WHAT HAS CHANGED THE MOST AT DOWNE HOUSE?

“Those who were in AGS and AGN, where Lower School is now, they would cycle up to their lessons with their books under one arm and then cycle back down and we used to cycle in the woods. Apart from Mr Riddle’s cycling sessions with pupils around the campus, I have to say we no longer have the luxury of seeing girls cycling to lessons.”

WHAT A LEVELS DID YOU STUDY?

“I started off with five A Levels including General Studies,” said Miss Williams. Her other classes included Maths, Chemistry, Biology and Physics. Miss Williams eventually dropped Physics to focus on sport, photography and cookery, but it is safe to say that she was very much a STEM student through and through.

WHERE DID YOU GO TO UNIVERSITY AND WHAT DID YOU STUDY THERE?

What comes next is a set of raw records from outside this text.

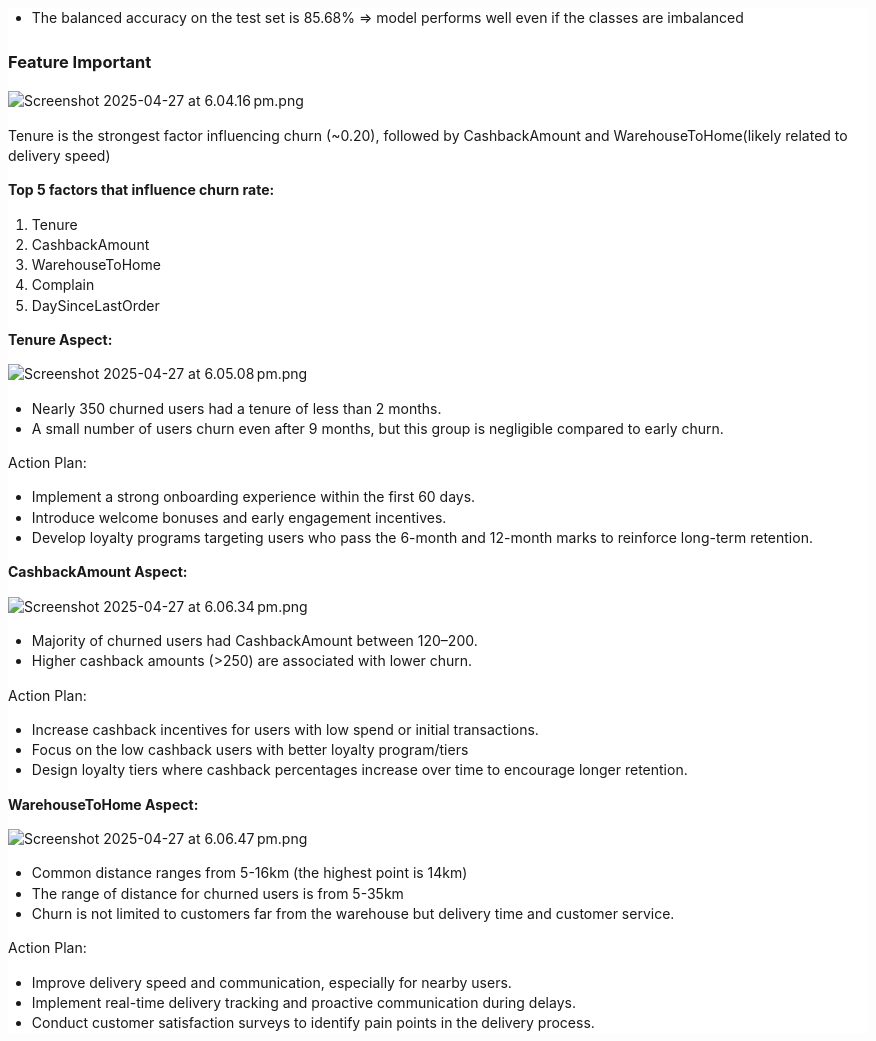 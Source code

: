 - The balanced accuracy on the test set is 85.68% => model performs well even if the classes are imbalanced

### **Feature Important**

![Screenshot 2025-04-27 at 6.04.16 pm.png](attachment:e38bad8a-d132-4c3f-819a-cc1cee633024:Screenshot_2025-04-27_at_6.04.16_pm.png)

Tenure is the strongest factor influencing churn (~0.20), followed by CashbackAmount and WarehouseToHome(likely related to delivery speed)

**Top 5 factors that influence churn rate:**

1. Tenure
2. CashbackAmount
3. WarehouseToHome
4. Complain
5. DaySinceLastOrder

**Tenure Aspect:**

![Screenshot 2025-04-27 at 6.05.08 pm.png](attachment:ca255455-c6d9-4167-9b62-25bfc024ecf7:Screenshot_2025-04-27_at_6.05.08_pm.png)

- Nearly 350 churned users had a tenure of less than 2 months.
- A small number of users churn even after 9 months, but this group is negligible compared to early churn.

Action Plan:

- Implement a strong onboarding experience within the first 60 days.
- Introduce welcome bonuses and early engagement incentives.
- Develop loyalty programs targeting users who pass the 6-month and 12-month marks to reinforce long-term retention.

**CashbackAmount Aspect:**

![Screenshot 2025-04-27 at 6.06.34 pm.png](attachment:69b18e2e-f718-4f85-a0d3-66860d32df62:Screenshot_2025-04-27_at_6.06.34_pm.png)

- Majority of churned users had CashbackAmount between 120–200.
- Higher cashback amounts (>250) are associated with lower churn.

Action Plan:

- Increase cashback incentives for users with low spend or initial transactions.
- Focus on the low cashback users with better loyalty program/tiers
- Design loyalty tiers where cashback percentages increase over time to encourage longer retention.

**WarehouseToHome Aspect:**

![Screenshot 2025-04-27 at 6.06.47 pm.png](attachment:ce9f5910-7831-4e2a-b58a-89fdaafba1fe:Screenshot_2025-04-27_at_6.06.47_pm.png)

- Common distance ranges from 5-16km (the highest point is 14km)
- The range of distance for churned users is from 5-35km
- Churn is not limited to customers far from the warehouse but delivery time and customer service.

Action Plan:

- Improve delivery speed and communication, especially for nearby users.
- Implement real-time delivery tracking and proactive communication during delays.
- Conduct customer satisfaction surveys to identify pain points in the delivery process.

“I always intended to study Medicine, so I did a lot of work experience,” explained Miss Williams. She acknowledged that back then it was a lot easier to get work experience and you could do a lot more. She remembers “going to operations” and “shadowing a junior Doctor” where she was able to “draw blood from real patients as [she] was introduced as a trainee” and, reflecting on it now, she acknowledges that the Doctors were a lot more lenient in the past.

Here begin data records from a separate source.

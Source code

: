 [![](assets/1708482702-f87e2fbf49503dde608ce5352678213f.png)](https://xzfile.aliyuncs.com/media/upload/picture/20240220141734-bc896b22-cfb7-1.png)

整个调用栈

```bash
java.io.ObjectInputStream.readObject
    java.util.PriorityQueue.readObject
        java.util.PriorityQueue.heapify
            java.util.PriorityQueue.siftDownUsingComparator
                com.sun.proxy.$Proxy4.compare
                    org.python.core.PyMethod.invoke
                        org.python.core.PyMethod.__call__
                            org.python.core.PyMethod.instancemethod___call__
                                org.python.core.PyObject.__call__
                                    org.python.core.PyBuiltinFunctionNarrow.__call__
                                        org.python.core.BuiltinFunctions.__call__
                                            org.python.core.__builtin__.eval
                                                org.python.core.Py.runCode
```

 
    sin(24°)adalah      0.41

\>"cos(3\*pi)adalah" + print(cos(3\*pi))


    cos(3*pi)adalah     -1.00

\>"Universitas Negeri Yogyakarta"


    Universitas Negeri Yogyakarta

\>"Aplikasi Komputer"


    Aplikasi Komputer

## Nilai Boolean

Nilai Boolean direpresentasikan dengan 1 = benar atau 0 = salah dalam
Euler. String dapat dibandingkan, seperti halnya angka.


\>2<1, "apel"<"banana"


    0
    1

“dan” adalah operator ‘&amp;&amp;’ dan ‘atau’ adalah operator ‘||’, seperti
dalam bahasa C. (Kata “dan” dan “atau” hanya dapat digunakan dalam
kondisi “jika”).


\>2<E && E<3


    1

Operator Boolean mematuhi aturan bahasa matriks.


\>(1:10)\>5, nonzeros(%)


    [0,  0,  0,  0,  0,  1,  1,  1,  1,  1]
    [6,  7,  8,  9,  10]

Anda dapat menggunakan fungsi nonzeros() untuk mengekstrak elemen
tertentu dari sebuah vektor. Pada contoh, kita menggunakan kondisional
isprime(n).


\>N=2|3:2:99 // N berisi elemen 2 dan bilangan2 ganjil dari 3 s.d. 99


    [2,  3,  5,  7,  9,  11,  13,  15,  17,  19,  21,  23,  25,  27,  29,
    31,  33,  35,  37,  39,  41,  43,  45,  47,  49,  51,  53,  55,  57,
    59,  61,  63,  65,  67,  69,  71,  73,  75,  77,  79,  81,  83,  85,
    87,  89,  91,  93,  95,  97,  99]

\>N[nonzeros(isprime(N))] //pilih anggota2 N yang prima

Before attending Leeds University to study Medicine, Miss Williams went on a gap year: “I went travelling for eight months by myself, the first three months I was in China, and I did a placement in Shang Hai where I did two months in a hospital and a month in a school. Then from there I went to Hong Kong, Thailand, Malaysia and Singapore.” It does not stop there, she also travelled to Australia, New Zealand, Fiji and Haiti before going to America, where she went to Los Angeles and San Francisco. After travelling across the globe Miss Williams described: “I did a year and a bit of Medicine, I did well in my exams got a few awards along the way, but I just wasn’t sure, I was not 100% certain and I suppose no one really is at that age. I decided that it was not for me.”

As a result, she decided to do a degree in primary school teaching instead. However, after her first placement, Miss Williams decided to change her whole trajectory and picked a degree that incorporated all her interests. She wanted a degree that combined “sports, science and caring for people”, an element of Medicine that she particularly appreciated. This led her to Sports Therapy. Miss Williams acknowledges that she “probably should have done something sportsbased initially” and highlights how we should study what we are passionate about: “Be confident in what you really want to do.”

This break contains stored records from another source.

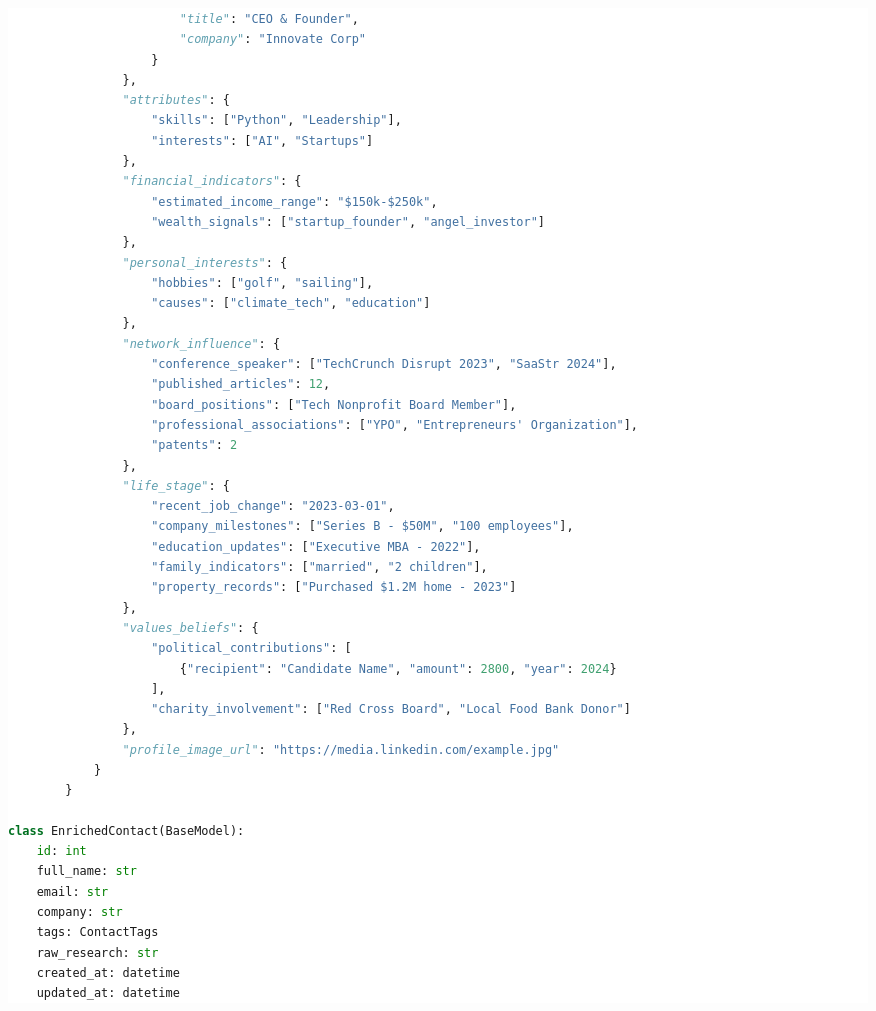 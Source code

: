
 ```python
                        "title": "CEO & Founder",
                        "company": "Innovate Corp"
                    }
                },
                "attributes": {
                    "skills": ["Python", "Leadership"],
                    "interests": ["AI", "Startups"]
                },
                "financial_indicators": {
                    "estimated_income_range": "$150k-$250k",
                    "wealth_signals": ["startup_founder", "angel_investor"]
                },
                "personal_interests": {
                    "hobbies": ["golf", "sailing"],
                    "causes": ["climate_tech", "education"]
                },
                "network_influence": {
                    "conference_speaker": ["TechCrunch Disrupt 2023", "SaaStr 2024"],
                    "published_articles": 12,
                    "board_positions": ["Tech Nonprofit Board Member"],
                    "professional_associations": ["YPO", "Entrepreneurs' Organization"],
                    "patents": 2
                },
                "life_stage": {
                    "recent_job_change": "2023-03-01",
                    "company_milestones": ["Series B - $50M", "100 employees"],
                    "education_updates": ["Executive MBA - 2022"],
                    "family_indicators": ["married", "2 children"],
                    "property_records": ["Purchased $1.2M home - 2023"]
                },
                "values_beliefs": {
                    "political_contributions": [
                        {"recipient": "Candidate Name", "amount": 2800, "year": 2024}
                    ],
                    "charity_involvement": ["Red Cross Board", "Local Food Bank Donor"]
                },
                "profile_image_url": "https://media.linkedin.com/example.jpg"
            }
        }

class EnrichedContact(BaseModel):
    id: int
    full_name: str
    email: str
    company: str
    tags: ContactTags
    raw_research: str
    created_at: datetime
    updated_at: datetime
```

DO YOU REGRET NOT PURSUING MEDICINE?

“When you make a big decision like that you can’t look back and think ‘what if I had carried on?’. It would just drive you mad. It is challenging to make a decision like that because at the time everyone goes to school, you either take a gap year or you don’t, you go to university, and you finish your three years, you get a job or maybe get into a graduate training scheme. A lot of people take a linear path, and it takes guts to break the mould and not follow this perfect straight line.”

As a result, Miss Williams started working as a teaching assistant and that same year she went to the Athens Olympics for six weeks and worked in the press centre: “I was going to press conferences and asking questions, I got to interview Haile Gebrselassie and all these famous athletes one-on-one. I would not have the opportunity to do this if I had still been at university.”